Theaters like Children's Theatre Company in Minneapolis use things like noise-canceling headsets to help audience members on the autism spectrum feel more comfortable at performances. Photo courtesy Pixel Dust Photography

FARGO—There will be huffing and puffing and plenty of singing on stage in the Fargo-Moorhead Community Theatre's musical take on a classic fable with "The True Story of the Three Little Pigs" this weekend.

During a special saturday afternoon performance, there may also be plenty of moving around, talking and maybe even singing along to different songs in the audience.

Theater crowds are normally calm and quiet, reverent toward the actions on stage, but for this show the cast and crew is fine with an active audience. In fact, they're looking forward to it.

The 2:30 p.m., Saturday, performance will be a sensory-friendly show, geared towards those on the autism spectrum.

Bright, flashing lights, loud sounds and sudden movement can be upsetting to those on the spectrum, making some theater performances a challenge.

Director Sarah Arnold says the house lights will be turned on during the performance to make it less intensive when light shifts happens. Sound will be carried only through front speakers, not throughout the full house. Actors will be more limited in their onstage motions, all efforts to make the show more appealing to those who may not otherwise feel comfortable in a theater setting.

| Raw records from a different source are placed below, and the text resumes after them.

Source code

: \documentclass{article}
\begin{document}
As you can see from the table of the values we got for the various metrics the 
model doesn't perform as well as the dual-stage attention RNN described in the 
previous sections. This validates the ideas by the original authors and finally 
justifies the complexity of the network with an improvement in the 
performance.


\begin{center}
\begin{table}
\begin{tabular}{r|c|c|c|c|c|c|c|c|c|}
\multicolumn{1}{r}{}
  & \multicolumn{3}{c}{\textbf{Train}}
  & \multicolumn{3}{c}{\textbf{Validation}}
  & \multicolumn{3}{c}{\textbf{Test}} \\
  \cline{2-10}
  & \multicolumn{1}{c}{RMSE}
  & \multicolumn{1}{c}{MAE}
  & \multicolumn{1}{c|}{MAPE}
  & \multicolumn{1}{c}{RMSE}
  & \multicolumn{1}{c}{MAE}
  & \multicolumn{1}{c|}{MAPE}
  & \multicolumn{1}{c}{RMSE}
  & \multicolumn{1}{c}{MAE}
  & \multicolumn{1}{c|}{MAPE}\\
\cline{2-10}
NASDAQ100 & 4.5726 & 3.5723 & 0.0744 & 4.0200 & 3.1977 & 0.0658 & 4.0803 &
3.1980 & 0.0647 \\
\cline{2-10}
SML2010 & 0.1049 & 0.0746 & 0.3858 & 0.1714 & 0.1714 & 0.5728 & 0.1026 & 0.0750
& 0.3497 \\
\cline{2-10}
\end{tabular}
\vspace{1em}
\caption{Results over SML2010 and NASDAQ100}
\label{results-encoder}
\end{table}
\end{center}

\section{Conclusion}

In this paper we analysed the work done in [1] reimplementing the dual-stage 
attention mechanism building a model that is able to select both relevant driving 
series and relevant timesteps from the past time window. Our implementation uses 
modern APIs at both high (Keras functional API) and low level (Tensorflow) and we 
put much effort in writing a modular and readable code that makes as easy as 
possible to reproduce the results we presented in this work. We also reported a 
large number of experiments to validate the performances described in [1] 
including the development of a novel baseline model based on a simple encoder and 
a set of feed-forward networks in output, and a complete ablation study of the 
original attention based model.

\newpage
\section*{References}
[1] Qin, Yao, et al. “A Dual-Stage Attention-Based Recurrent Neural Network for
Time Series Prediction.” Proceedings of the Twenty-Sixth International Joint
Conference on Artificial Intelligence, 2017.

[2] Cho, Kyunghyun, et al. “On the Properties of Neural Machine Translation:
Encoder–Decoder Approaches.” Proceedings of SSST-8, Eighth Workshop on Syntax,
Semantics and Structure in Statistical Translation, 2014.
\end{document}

Rachel Stotts, for one, is already appreciative. An assistant professor of speech language hearing sciences at Minnesota State University Moorhead, Stotts has worked with lots of families with members on the autism spectrum, including her 23-year-old son.

She says everything from school orchestra concerts to plays took much more planning to make sure her son was comfortable.

"It was a running joke: if we ever wanted to go to a movie, it was a two-car deal because one of us would likely have to leave (with the son)," she says. "We always had a plan A, B and C for how we would take him out if he couldn't handle that environment."

She helped spark the decision for FMCT to include a sensory-friendly performance after staffers heard her speak at an Arts Access for All meeting.

The theater reached out to Stotts, and they started working on how to make a play sensory-friendly.

Even before families get into the theater steps have been taken to make the experience more accomodating. Noise canceling headphones, fidget gadgets and weighted blankets will be available in the lobby to reduce anxiety. If attendees get overwhelmed, there will be a quiet room across the hall to help them relax.

Of the 300 seats, only 100 will be sold to allow families to set up their own spaces with buffers around them.

The added expenses in producing this performance were "notable," says Lindsey Stacklie, FMCT's development director, but worth it. The theater partnered with a handful of local businesses that saw the value in making the arts more inclusive.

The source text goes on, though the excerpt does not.